As Steve Jobs said, in his famous 2005 commencement speech for Stanford University, “it’s only in looking back that we can connect the dots!”
After 24 consecutive years and six certifiably Bully Bosses, I said enough! I was done dealing with the torment, anxiety, and degradation, of feeling force fit into organizational ways of being, thinking, believing, or of other’s insecurity.
Feeling isolated, with nowhere to turn for support, was undoubtedly the most challenging aspect of my experience. Picture this: two female bullies and four male tormentors. Is this the norm? Surprisingly, yes. The workplace Bullying Institute reveals that 70% of bullies are men, while 66% of their targets are women. Women are the perpetrators when bullying their female counterparts which is just slightly higher than for men.
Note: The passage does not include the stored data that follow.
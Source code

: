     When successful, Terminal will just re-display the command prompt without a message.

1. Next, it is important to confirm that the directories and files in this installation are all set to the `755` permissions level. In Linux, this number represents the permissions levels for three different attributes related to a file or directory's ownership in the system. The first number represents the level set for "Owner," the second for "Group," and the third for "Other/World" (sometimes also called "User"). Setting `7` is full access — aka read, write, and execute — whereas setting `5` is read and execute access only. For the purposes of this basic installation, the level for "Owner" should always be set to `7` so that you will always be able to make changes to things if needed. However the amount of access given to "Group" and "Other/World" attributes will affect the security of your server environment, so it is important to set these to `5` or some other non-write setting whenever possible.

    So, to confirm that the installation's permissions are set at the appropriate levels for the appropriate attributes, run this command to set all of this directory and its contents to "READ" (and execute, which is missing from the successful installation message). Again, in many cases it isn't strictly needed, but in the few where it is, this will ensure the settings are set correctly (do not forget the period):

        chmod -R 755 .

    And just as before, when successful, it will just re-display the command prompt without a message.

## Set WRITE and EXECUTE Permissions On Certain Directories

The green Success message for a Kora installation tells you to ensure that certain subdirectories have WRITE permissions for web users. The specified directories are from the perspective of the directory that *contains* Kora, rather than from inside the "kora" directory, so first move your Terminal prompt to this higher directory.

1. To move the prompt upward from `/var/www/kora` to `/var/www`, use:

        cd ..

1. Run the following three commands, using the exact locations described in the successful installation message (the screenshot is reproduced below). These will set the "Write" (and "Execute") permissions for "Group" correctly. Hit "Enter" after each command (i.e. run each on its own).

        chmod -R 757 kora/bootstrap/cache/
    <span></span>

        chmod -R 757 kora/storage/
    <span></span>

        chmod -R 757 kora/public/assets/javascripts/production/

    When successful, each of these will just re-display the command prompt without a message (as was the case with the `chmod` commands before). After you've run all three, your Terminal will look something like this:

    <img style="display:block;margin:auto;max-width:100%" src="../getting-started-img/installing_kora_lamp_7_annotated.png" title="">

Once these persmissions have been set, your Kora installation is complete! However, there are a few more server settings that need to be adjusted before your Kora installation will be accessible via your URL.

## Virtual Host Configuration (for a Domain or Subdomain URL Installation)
An alarming statistic from MyDisabilityJobs.com finds 4 out of 10 U.S. employees endure workplace bullying encompassing repeated mistreatment, threatening behaviour, humiliation, and intimidation. Sadly, these cases are on the rise, silently affecting numerous individuals.
While there’s a significant emphasis on preventing and identifying workplace bullying, what about the aftermath for the victims? TheGlassHammer.com exposes the inadequacy of existing non-discrimination laws and employer policies that address bullying. Astonishingly, 40% of bullying cases are deemed ineligible by HR Gatekeepers, resulting in unfiled complaints, and ignored problems (Workplace Bullying Institute). Bullies go unpunished, leaving countless potential victims in their wake, with less than 20% of employers that actively support bullied targets (Business.com). The result is a staggering 65.6 million U.S. bullying victims with limited recourse.
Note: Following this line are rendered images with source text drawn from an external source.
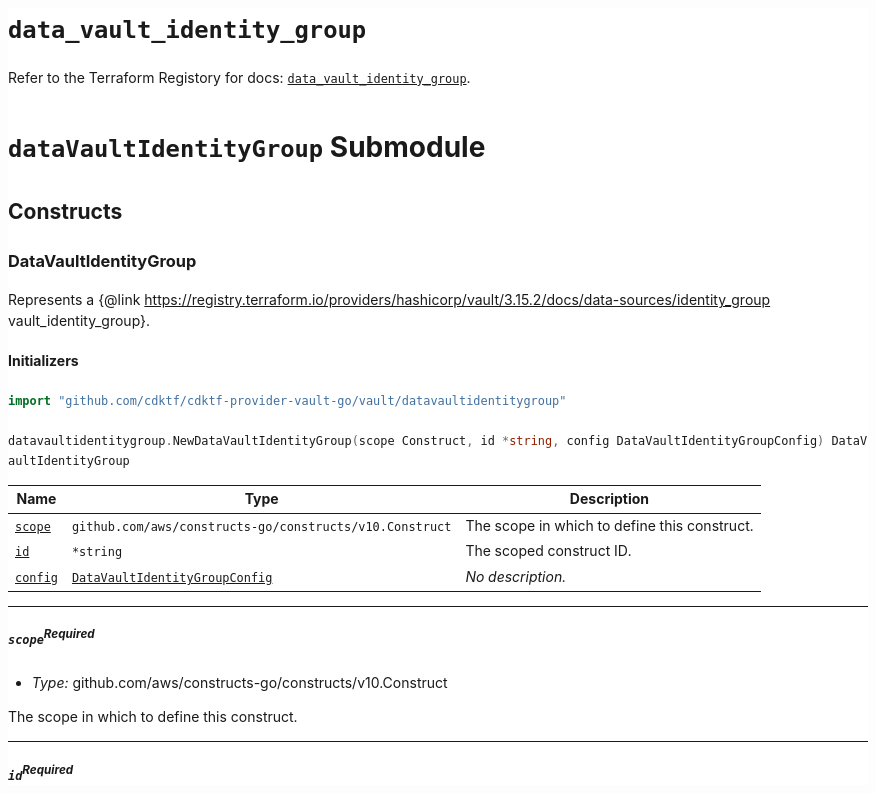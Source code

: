 # `data_vault_identity_group`

Refer to the Terraform Registory for docs: [`data_vault_identity_group`](https://registry.terraform.io/providers/hashicorp/vault/3.15.2/docs/data-sources/identity_group).

# `dataVaultIdentityGroup` Submodule <a name="`dataVaultIdentityGroup` Submodule" id="@cdktf/provider-vault.dataVaultIdentityGroup"></a>

## Constructs <a name="Constructs" id="Constructs"></a>

### DataVaultIdentityGroup <a name="DataVaultIdentityGroup" id="@cdktf/provider-vault.dataVaultIdentityGroup.DataVaultIdentityGroup"></a>

Represents a {@link https://registry.terraform.io/providers/hashicorp/vault/3.15.2/docs/data-sources/identity_group vault_identity_group}.

#### Initializers <a name="Initializers" id="@cdktf/provider-vault.dataVaultIdentityGroup.DataVaultIdentityGroup.Initializer"></a>

```go
import "github.com/cdktf/cdktf-provider-vault-go/vault/datavaultidentitygroup"

datavaultidentitygroup.NewDataVaultIdentityGroup(scope Construct, id *string, config DataVaultIdentityGroupConfig) DataVaultIdentityGroup
```

| **Name** | **Type** | **Description** |
| --- | --- | --- |
| <code><a href="#@cdktf/provider-vault.dataVaultIdentityGroup.DataVaultIdentityGroup.Initializer.parameter.scope">scope</a></code> | <code>github.com/aws/constructs-go/constructs/v10.Construct</code> | The scope in which to define this construct. |
| <code><a href="#@cdktf/provider-vault.dataVaultIdentityGroup.DataVaultIdentityGroup.Initializer.parameter.id">id</a></code> | <code>*string</code> | The scoped construct ID. |
| <code><a href="#@cdktf/provider-vault.dataVaultIdentityGroup.DataVaultIdentityGroup.Initializer.parameter.config">config</a></code> | <code><a href="#@cdktf/provider-vault.dataVaultIdentityGroup.DataVaultIdentityGroupConfig">DataVaultIdentityGroupConfig</a></code> | *No description.* |

---

##### `scope`<sup>Required</sup> <a name="scope" id="@cdktf/provider-vault.dataVaultIdentityGroup.DataVaultIdentityGroup.Initializer.parameter.scope"></a>

- *Type:* github.com/aws/constructs-go/constructs/v10.Construct

The scope in which to define this construct.

---

##### `id`<sup>Required</sup> <a name="id" id="@cdktf/provider-vault.dataVaultIdentityGroup.DataVaultIdentityGroup.Initializer.parameter.id"></a>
In a world where the demand is to conform or face consequences, it’s no wonder there’s a contemporary push for Diversity, Equity, and Inclusion. The question remains: How many more will fall victim to the pervasive culture of “do as I say, be as I say, or else?” It’s time to go beyond prevention and address the care and costs associated with its aftermath.
For me, fortitude, friends, and forests helped work through the aftermath. Now, I help guide leaders and organizations to design organizations that support brain and nervous system functioning, develop leaders to have impact that matches intentions, and alter policy and procedure approaches in ways that the diminish fear and anxiety, all unintended consequences of current workplace design. These antidote measures also help leaders and organizations diminish bullying behaviours and toxic individuals.
Neuroscience affirms strategies previously unidentified or considered in our workplace design. Though well-intentioned, most of our organizational scaffold has no validity or reliability, it’s simply been done that way, in response to a differ era (Industrial Age), or by others we admire, so it must work? Right? It is the rare policy, procedure, or method used in contemporary organizations that was designed to work WITH the brain and nervous system.
It’s time companies took a hard look at underlying reasons for attrition and other common challenges. Too often, the environments we’ve built and maintain become the unintentional catalyst for employees running out the door. (I know, I’ve done it six times, left amazing roles where I thrived with the work but had the life sucked out of me through systems, organizational cultures and leaders who failed to understand their unintended impacts.
It’s time to redesign our organizations to aide in rewiring employee nervous systems for optimal NeuroWellness, efficiency, effectiveness, strengthened company culture, enhanced morale, job satisfaction, engagement, and lowered attrition.